Nodes expressing trust relationships through a ledger can bootstrap a value system and general transactions while thwarting Sybil attacks as a secure Federated Byzantine Agreement System.

A machine-rendered reading of the paper's core claim, the machinery that carries it, and where it could break.

The paper proposes that nodes in open distributed ledgers can record their trust relationships directly on the ledger. This recording allows the system to start and run both a value system and general transactions. Sybil attacks are prevented by drawing on social network defenses, and the overall setup functions as a secure Federated Byzantine Agreement System. The authors support this with an empirical evaluation and an extension of the underlying theory.
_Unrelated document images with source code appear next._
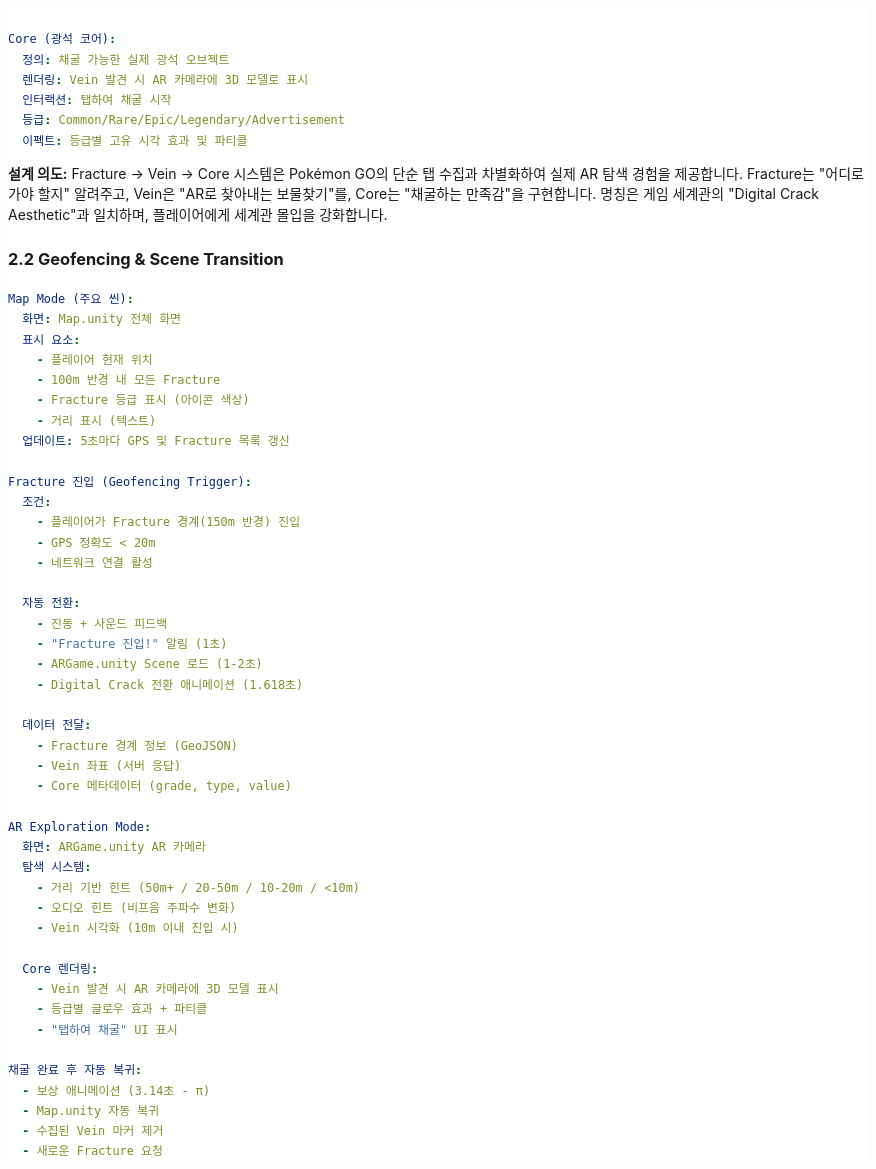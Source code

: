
 ```yaml

Core (광석 코어):
  정의: 채굴 가능한 실제 광석 오브젝트
  렌더링: Vein 발견 시 AR 카메라에 3D 모델로 표시
  인터랙션: 탭하여 채굴 시작
  등급: Common/Rare/Epic/Legendary/Advertisement
  이펙트: 등급별 고유 시각 효과 및 파티클
```

**설계 의도:**
Fracture → Vein → Core 시스템은 Pokémon GO의 단순 탭 수집과 차별화하여 실제 AR 탐색 경험을 제공합니다. Fracture는 "어디로 가야 할지" 알려주고, Vein은 "AR로 찾아내는 보물찾기"를, Core는 "채굴하는 만족감"을 구현합니다. 명칭은 게임 세계관의 "Digital Crack Aesthetic"과 일치하며, 플레이어에게 세계관 몰입을 강화합니다.

### 2.2 Geofencing & Scene Transition

```yaml
Map Mode (주요 씬):
  화면: Map.unity 전체 화면
  표시 요소:
    - 플레이어 현재 위치
    - 100m 반경 내 모든 Fracture
    - Fracture 등급 표시 (아이콘 색상)
    - 거리 표시 (텍스트)
  업데이트: 5초마다 GPS 및 Fracture 목록 갱신

Fracture 진입 (Geofencing Trigger):
  조건:
    - 플레이어가 Fracture 경계(150m 반경) 진입
    - GPS 정확도 < 20m
    - 네트워크 연결 활성

  자동 전환:
    - 진동 + 사운드 피드백
    - "Fracture 진입!" 알림 (1초)
    - ARGame.unity Scene 로드 (1-2초)
    - Digital Crack 전환 애니메이션 (1.618초)

  데이터 전달:
    - Fracture 경계 정보 (GeoJSON)
    - Vein 좌표 (서버 응답)
    - Core 메타데이터 (grade, type, value)

AR Exploration Mode:
  화면: ARGame.unity AR 카메라
  탐색 시스템:
    - 거리 기반 힌트 (50m+ / 20-50m / 10-20m / <10m)
    - 오디오 힌트 (비프음 주파수 변화)
    - Vein 시각화 (10m 이내 진입 시)

  Core 렌더링:
    - Vein 발견 시 AR 카메라에 3D 모델 표시
    - 등급별 글로우 효과 + 파티클
    - "탭하여 채굴" UI 표시

채굴 완료 후 자동 복귀:
  - 보상 애니메이션 (3.14초 - π)
  - Map.unity 자동 복귀
  - 수집된 Vein 마커 제거
  - 새로운 Fracture 요청
```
A sympathetic reader would care because the method offers an alternative to resource-based defenses like proof of work or permissioned controls for peer-to-peer systems.

Core claim

Nodes expressing their trust relationships through the ledger can bootstrap and operate a value system and general transaction system while Sybil attacks are thwarted; the system is a secure Federated Byzantine Agreement System.

What carries the argument

SybilQuorum, a system in which trust relationships recorded on the ledger define quorums within an extended Federated Byzantine Agreement System to block Sybil attacks.

If this is right

  • An open value system can operate without proof-of-work, stake, or other resource commitments.
  • General transactions proceed among honest participants through the formed quorums.
  • Sybil attacks are blocked by the social-network structure of the expressed trusts.
  • The ledger functions as a complete transaction system once the trust network is established.

Where Pith is reading between the lines

These are editorial extensions of the paper, not claims the author makes directly.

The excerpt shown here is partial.